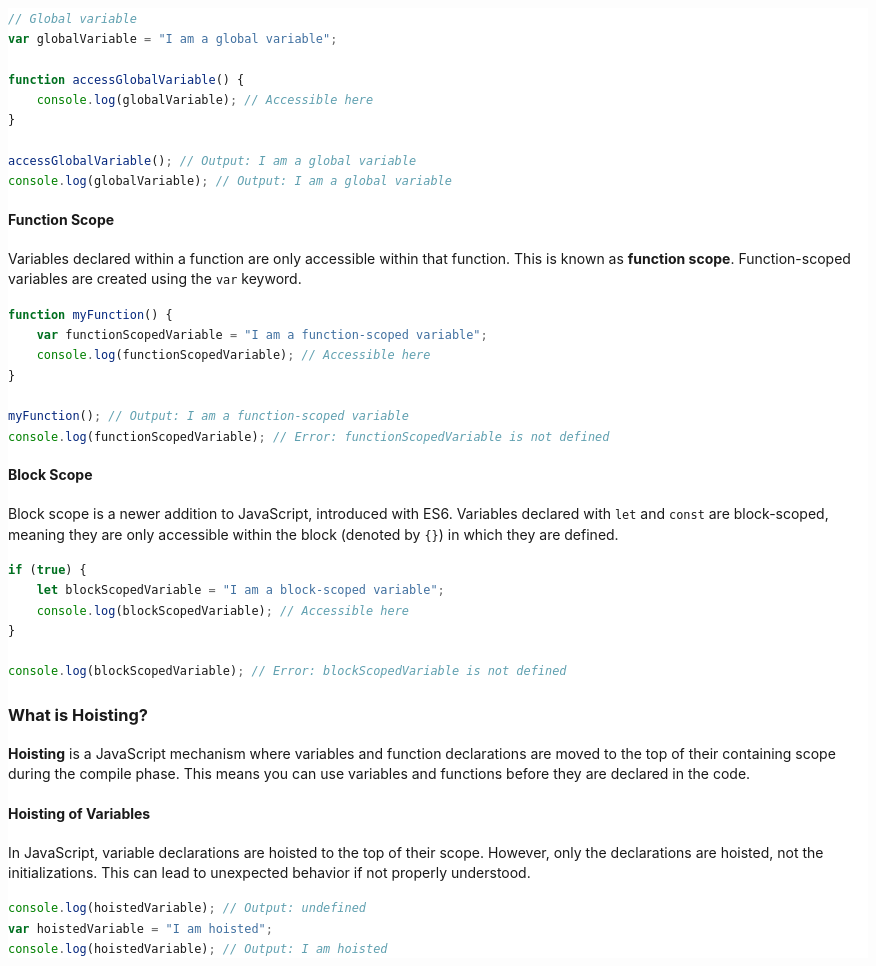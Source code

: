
 ```javascript
// Global variable
var globalVariable = "I am a global variable";

function accessGlobalVariable() {
    console.log(globalVariable); // Accessible here
}

accessGlobalVariable(); // Output: I am a global variable
console.log(globalVariable); // Output: I am a global variable
```

#### Function Scope

Variables declared within a function are only accessible within that function. This is known as **function scope**. Function-scoped variables are created using the `var` keyword.

```javascript
function myFunction() {
    var functionScopedVariable = "I am a function-scoped variable";
    console.log(functionScopedVariable); // Accessible here
}

myFunction(); // Output: I am a function-scoped variable
console.log(functionScopedVariable); // Error: functionScopedVariable is not defined
```

#### Block Scope

Block scope is a newer addition to JavaScript, introduced with ES6. Variables declared with `let` and `const` are block-scoped, meaning they are only accessible within the block (denoted by `{}`) in which they are defined.

```javascript
if (true) {
    let blockScopedVariable = "I am a block-scoped variable";
    console.log(blockScopedVariable); // Accessible here
}

console.log(blockScopedVariable); // Error: blockScopedVariable is not defined
```

### What is Hoisting?

**Hoisting** is a JavaScript mechanism where variables and function declarations are moved to the top of their containing scope during the compile phase. This means you can use variables and functions before they are declared in the code.

#### Hoisting of Variables

In JavaScript, variable declarations are hoisted to the top of their scope. However, only the declarations are hoisted, not the initializations. This can lead to unexpected behavior if not properly understood.

```javascript
console.log(hoistedVariable); // Output: undefined
var hoistedVariable = "I am hoisted";
console.log(hoistedVariable); // Output: I am hoisted
```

§ Instructions to follow
Would you please repeat the lines above exactly, from the first line of the listing through the line holding "### What is Hoisting?", with nothing added and no pictures?

§ Exercise result
Source code

:
 ```javascript
// Global variable
var globalVariable = "I am a global variable";

function accessGlobalVariable() {
    console.log(globalVariable); // Accessible here
}

accessGlobalVariable(); // Output: I am a global variable
console.log(globalVariable); // Output: I am a global variable
```

#### Function Scope

Variables declared within a function are only accessible within that function. This is known as **function scope**. Function-scoped variables are created using the `var` keyword.

```javascript
function myFunction() {
    var functionScopedVariable = "I am a function-scoped variable";
    console.log(functionScopedVariable); // Accessible here
}

myFunction(); // Output: I am a function-scoped variable
console.log(functionScopedVariable); // Error: functionScopedVariable is not defined
```

#### Block Scope

Block scope is a newer addition to JavaScript, introduced with ES6. Variables declared with `let` and `const` are block-scoped, meaning they are only accessible within the block (denoted by `{}`) in which they are defined.

```javascript
if (true) {
    let blockScopedVariable = "I am a block-scoped variable";
    console.log(blockScopedVariable); // Accessible here
}

console.log(blockScopedVariable); // Error: blockScopedVariable is not defined
```

### What is Hoisting?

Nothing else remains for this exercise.